Tangerang, – Dugaan permainan kotor dalam proyek Sistem Air Bersih (SAB) yang bersumber dari ADD Desa Cibugel kian terang benderang. Fakta bahwa KWH baru dipasang setelah pemberitaan media tayang menjadi bukti paling telanjang bahwa pekerjaan ini sejak awal tidak dilakukan sesuai standar dan penuh kejanggalan.
Publik terkejut ketika melihat pemasangan KWH dilakukan tergesa-gesa, seolah ingin menutupi kekurangan yang selama ini disembunyikan. Ironisnya, Kades Cibugel berdalih bahwa pemasangan KWH tersebut “tidak masuk RAB”, sebuah alasan yang langsung dianggap tidak masuk akal dan menambah panjang daftar tanda tanya.
Ketua LSM BCW, yang memantau kasus ini sejak awal, tak lagi menahan amarahnya.
“Baru dipasang setelah pemberitaan tayang?
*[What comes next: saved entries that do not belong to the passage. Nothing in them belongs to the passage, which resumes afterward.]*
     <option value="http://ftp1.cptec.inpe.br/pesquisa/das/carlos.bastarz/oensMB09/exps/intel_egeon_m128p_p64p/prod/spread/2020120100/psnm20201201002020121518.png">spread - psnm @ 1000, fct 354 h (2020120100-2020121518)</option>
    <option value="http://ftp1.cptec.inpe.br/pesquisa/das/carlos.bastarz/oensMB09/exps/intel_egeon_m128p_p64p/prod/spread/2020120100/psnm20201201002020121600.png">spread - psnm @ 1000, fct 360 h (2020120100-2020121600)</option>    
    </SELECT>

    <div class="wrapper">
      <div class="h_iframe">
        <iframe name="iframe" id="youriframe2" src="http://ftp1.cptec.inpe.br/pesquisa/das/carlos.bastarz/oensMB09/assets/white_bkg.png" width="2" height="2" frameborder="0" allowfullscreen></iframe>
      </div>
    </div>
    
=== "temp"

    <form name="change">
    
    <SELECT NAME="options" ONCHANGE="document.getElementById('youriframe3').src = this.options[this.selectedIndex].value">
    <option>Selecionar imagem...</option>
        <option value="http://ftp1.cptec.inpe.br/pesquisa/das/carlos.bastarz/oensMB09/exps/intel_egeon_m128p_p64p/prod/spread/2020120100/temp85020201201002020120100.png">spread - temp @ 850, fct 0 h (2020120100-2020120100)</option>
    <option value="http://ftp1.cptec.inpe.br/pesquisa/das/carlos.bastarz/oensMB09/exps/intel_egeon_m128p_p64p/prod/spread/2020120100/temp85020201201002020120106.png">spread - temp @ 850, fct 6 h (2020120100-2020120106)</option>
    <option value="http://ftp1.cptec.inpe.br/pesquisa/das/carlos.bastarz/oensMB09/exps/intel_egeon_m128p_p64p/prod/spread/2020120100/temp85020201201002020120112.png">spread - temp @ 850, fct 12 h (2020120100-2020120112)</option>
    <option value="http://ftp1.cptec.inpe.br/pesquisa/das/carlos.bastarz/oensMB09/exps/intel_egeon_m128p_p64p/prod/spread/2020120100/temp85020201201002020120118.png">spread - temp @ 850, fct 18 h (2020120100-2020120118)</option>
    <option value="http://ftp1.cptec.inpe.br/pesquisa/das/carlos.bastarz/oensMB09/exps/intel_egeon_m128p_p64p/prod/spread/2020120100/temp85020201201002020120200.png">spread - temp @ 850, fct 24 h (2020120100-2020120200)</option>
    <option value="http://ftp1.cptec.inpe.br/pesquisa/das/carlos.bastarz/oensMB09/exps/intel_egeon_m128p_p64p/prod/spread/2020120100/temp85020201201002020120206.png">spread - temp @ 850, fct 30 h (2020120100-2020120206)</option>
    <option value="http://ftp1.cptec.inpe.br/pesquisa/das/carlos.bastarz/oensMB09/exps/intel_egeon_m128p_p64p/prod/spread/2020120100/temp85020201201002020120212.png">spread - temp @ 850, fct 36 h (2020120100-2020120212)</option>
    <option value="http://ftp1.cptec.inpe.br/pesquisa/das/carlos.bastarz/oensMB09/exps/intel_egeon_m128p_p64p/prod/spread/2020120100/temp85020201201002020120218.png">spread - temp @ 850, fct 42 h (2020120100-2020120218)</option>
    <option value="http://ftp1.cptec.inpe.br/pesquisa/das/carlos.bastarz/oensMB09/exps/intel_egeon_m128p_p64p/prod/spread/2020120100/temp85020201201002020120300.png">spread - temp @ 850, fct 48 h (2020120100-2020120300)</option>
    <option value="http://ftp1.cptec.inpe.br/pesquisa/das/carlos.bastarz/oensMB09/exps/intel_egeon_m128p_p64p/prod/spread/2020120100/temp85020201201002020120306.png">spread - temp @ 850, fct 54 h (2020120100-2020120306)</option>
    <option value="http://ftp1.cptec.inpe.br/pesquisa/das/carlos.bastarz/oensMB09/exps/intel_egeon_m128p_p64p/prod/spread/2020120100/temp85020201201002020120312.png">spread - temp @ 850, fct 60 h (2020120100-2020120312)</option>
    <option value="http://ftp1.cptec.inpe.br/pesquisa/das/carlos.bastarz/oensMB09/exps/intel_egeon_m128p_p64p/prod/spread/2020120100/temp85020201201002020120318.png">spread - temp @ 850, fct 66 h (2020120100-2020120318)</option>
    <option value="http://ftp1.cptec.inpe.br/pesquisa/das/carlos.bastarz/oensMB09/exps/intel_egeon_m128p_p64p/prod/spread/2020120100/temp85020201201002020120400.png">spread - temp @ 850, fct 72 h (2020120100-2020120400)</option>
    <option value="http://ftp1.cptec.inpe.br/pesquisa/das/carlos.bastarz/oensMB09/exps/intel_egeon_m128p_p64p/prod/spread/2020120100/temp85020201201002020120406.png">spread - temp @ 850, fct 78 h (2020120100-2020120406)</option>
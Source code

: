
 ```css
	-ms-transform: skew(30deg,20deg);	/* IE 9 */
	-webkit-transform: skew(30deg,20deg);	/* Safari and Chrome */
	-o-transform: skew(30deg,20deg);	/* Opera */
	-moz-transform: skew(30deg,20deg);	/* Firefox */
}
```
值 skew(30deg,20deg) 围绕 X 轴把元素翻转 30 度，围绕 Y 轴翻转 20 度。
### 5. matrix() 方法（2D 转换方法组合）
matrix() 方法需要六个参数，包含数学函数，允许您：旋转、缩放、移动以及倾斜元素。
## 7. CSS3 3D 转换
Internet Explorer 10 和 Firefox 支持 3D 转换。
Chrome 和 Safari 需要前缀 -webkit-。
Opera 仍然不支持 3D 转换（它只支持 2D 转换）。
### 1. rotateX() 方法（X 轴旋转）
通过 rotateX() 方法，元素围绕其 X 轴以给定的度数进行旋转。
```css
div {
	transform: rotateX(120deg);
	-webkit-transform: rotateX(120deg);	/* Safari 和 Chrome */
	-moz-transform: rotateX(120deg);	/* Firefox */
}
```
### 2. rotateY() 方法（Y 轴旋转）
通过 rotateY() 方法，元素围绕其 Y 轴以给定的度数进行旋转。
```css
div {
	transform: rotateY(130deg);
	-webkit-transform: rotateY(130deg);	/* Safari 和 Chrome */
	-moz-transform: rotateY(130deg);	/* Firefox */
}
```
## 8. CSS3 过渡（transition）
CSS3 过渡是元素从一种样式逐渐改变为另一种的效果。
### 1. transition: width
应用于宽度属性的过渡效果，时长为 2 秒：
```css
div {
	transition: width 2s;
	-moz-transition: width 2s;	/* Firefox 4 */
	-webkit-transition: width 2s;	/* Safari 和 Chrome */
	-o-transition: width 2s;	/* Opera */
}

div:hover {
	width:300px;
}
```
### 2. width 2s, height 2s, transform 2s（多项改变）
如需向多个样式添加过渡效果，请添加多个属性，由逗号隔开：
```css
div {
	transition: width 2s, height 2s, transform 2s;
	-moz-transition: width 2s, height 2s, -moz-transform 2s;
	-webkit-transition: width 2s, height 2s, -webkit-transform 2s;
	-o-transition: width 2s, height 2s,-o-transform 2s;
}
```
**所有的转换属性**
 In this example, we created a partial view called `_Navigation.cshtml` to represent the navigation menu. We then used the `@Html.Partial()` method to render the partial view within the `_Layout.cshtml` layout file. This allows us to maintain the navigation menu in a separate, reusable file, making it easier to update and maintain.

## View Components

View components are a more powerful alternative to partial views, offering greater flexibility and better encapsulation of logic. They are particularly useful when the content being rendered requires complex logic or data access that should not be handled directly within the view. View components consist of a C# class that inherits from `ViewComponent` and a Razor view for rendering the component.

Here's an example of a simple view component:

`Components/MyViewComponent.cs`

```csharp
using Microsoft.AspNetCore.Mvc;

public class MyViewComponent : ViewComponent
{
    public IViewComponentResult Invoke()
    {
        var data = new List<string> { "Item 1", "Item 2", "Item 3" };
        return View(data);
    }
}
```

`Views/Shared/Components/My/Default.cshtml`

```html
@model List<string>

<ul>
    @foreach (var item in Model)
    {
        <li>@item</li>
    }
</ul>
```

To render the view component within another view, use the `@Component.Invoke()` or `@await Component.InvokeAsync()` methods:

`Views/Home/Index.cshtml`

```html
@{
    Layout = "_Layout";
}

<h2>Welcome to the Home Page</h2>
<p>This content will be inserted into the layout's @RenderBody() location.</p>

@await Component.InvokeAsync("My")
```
Itu bukan perbaikan, itu panik! Ini manuver gelap untuk menutup celah! Proyek ADD seharusnya transparan, bukan model begini!”.
Ia menegaskan bahwa pola seperti ini, diam saat dikerjakan, lalu bergerak setelah ramai di media adalah ciri klasik proyek yang tidak beres sejak awal.
Warga pun bersuara keras. Mereka menilai proyek SAB ini memang penuh kegelapan:
- Tanpa papan proyek,
- Minim transparansi,
- Pengerjaan tak jelas,
Dan kini terbukti menyempurnakan pekerjaan setelah viral.
Langkah pemasangan KWH setelah pemberitaan dianggap sebagai bukti kuat bahwa ada pihak yang takut terbongkar dan mencoba merapikan kekurangan di detik akhir.
Tekanan publik kini mengarah pada Inspektorat, DPMD, dan Aparat Penegak Hukum (APH) untuk turun tangan mengaudit proyek ini secara menyeluruh. Masyarakat menegaskan bahwa dana ADD adalah uang rakyat, bukan ruang eksperimen untuk proyek asal-asalan.
Skandal ini belum selesai. Justru baru mulai terbuka. Dan warga Cibugel tidak akan diam sampai seluruh fakta terang benderang.